Martírio: o testemunho cristão




Por Jorge Fernandes Isah


Vejam bem, o Cristianismo bíblico sempre foi atacado e perseguido em todos os tempos. Os primeiros quatro séculos da era cristã foram de perseguição e morte para a igreja. Muitos perderam a própria vida por amor a Cristo, pois era-lhes impossível negar aquele que os amou eternamente e entregou-se a si mesmo por eles na cruz. Era-lhes preferível a morte física do que rejeitar o Salvador e Senhor e a fé.

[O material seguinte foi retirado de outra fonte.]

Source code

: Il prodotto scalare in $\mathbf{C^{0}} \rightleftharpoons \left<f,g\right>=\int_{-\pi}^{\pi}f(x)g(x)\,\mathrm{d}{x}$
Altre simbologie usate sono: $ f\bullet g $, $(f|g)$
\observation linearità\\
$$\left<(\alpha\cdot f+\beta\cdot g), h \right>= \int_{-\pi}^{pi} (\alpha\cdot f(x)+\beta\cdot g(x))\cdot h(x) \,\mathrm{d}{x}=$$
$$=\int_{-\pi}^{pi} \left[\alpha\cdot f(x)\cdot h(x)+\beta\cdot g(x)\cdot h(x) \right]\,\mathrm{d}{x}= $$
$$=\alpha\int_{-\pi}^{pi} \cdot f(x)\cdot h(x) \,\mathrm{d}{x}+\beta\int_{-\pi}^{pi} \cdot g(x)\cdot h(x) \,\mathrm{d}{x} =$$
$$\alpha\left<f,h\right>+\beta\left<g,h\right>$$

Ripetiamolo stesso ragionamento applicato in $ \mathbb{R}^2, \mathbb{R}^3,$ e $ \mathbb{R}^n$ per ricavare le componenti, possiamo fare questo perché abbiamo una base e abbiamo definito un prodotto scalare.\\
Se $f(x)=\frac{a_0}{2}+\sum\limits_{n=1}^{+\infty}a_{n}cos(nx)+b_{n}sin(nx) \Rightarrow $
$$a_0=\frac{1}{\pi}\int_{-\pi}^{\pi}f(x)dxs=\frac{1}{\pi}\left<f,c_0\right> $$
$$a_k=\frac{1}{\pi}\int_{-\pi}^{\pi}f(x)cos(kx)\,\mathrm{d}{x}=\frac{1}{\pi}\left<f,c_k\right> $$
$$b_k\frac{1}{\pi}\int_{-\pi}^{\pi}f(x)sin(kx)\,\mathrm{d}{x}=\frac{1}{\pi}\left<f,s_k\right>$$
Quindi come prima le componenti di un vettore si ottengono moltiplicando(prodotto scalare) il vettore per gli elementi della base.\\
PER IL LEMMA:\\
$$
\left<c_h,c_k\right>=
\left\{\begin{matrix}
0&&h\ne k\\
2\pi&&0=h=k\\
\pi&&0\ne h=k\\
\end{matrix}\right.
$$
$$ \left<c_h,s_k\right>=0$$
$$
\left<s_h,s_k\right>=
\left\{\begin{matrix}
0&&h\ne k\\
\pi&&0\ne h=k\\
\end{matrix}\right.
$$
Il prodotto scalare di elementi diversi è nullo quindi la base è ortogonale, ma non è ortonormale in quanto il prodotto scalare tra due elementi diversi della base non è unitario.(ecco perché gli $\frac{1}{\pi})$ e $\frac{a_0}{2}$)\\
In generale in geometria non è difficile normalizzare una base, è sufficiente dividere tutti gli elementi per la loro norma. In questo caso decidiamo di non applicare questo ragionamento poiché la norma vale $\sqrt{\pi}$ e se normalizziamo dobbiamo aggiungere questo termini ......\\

Por isso, muitos foram sacrificados, e mesmo colocados como objeto de diversão nas arenas romanas. Famílias inteiras eram presas, perdiam seus bens e eram lançadas às feras: leões e gladiadores.

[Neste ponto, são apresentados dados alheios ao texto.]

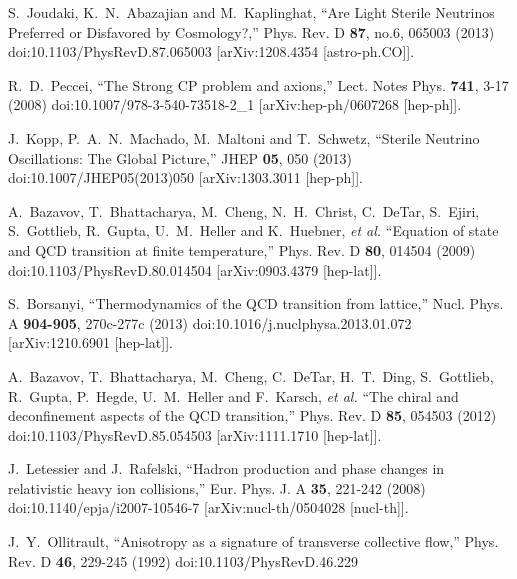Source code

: \documentclass[universe,article,submit,moreauthors,pdftex,a4paper]{Definitions/mdpi}
\begin{document}
\begin{thebibliography}{99}
S.~Joudaki, K.~N.~Abazajian and M.~Kaplinghat,
``Are Light Sterile Neutrinos Preferred or Disfavored by Cosmology?,''
Phys. Rev. D \textbf{87}, no.6, 065003 (2013)
doi:10.1103/PhysRevD.87.065003
[arXiv:1208.4354 [astro-ph.CO]].

R.~D.~Peccei,
``The Strong CP problem and axions,''
Lect. Notes Phys. \textbf{741}, 3-17 (2008)
doi:10.1007/978-3-540-73518-2\_1
[arXiv:hep-ph/0607268 [hep-ph]].

J.~Kopp, P.~A.~N.~Machado, M.~Maltoni and T.~Schwetz,
``Sterile Neutrino Oscillations: The Global Picture,''
JHEP \textbf{05}, 050 (2013)
doi:10.1007/JHEP05(2013)050
[arXiv:1303.3011 [hep-ph]].

A.~Bazavov, T.~Bhattacharya, M.~Cheng, N.~H.~Christ, C.~DeTar, S.~Ejiri, S.~Gottlieb, R.~Gupta, U.~M.~Heller and K.~Huebner, \textit{et al.}
``Equation of state and QCD transition at finite temperature,''
Phys. Rev. D \textbf{80}, 014504 (2009)
doi:10.1103/PhysRevD.80.014504
[arXiv:0903.4379 [hep-lat]].

S.~Borsanyi,
``Thermodynamics of the QCD transition from lattice,''
Nucl. Phys. A \textbf{904-905}, 270c-277c (2013)
doi:10.1016/j.nuclphysa.2013.01.072
[arXiv:1210.6901 [hep-lat]].

A.~Bazavov, T.~Bhattacharya, M.~Cheng, C.~DeTar, H.~T.~Ding, S.~Gottlieb, R.~Gupta, P.~Hegde, U.~M.~Heller and F.~Karsch, \textit{et al.}
``The chiral and deconfinement aspects of the QCD transition,''
Phys. Rev. D \textbf{85}, 054503 (2012)
doi:10.1103/PhysRevD.85.054503
[arXiv:1111.1710 [hep-lat]].

J.~Letessier and J.~Rafelski,
``Hadron production and phase changes in relativistic heavy ion collisions,''
Eur. Phys. J. A \textbf{35}, 221-242 (2008)
doi:10.1140/epja/i2007-10546-7
[arXiv:nucl-th/0504028 [nucl-th]].

J.~Y.~Ollitrault,
``Anisotropy as a signature of transverse collective flow,''
Phys. Rev. D \textbf{46}, 229-245 (1992)
doi:10.1103/PhysRevD.46.229


\end{thebibliography}
\end{document}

Há exemplos na Bíblia, desde o sacrifício do próprio Senhor Jesus, crucificado e morto injustamente, passando por:

- Estevão [At 7.54-60] [2],

- pela dispersão da igreja [At 8.1-4],

- por Tiago, irmão de João o evangelista, morto pelas mãos de Herodes Agripa [AT 12.2],

- a prisão de Pedro pelo mesmo Herodes Agripa [At 12.3-11].

O significado da palavra martírio [cujo sentido desconhecia, e surpreendi-me ao descobri-lo] vem do grego martýrion, que remete-nos ao testemunho.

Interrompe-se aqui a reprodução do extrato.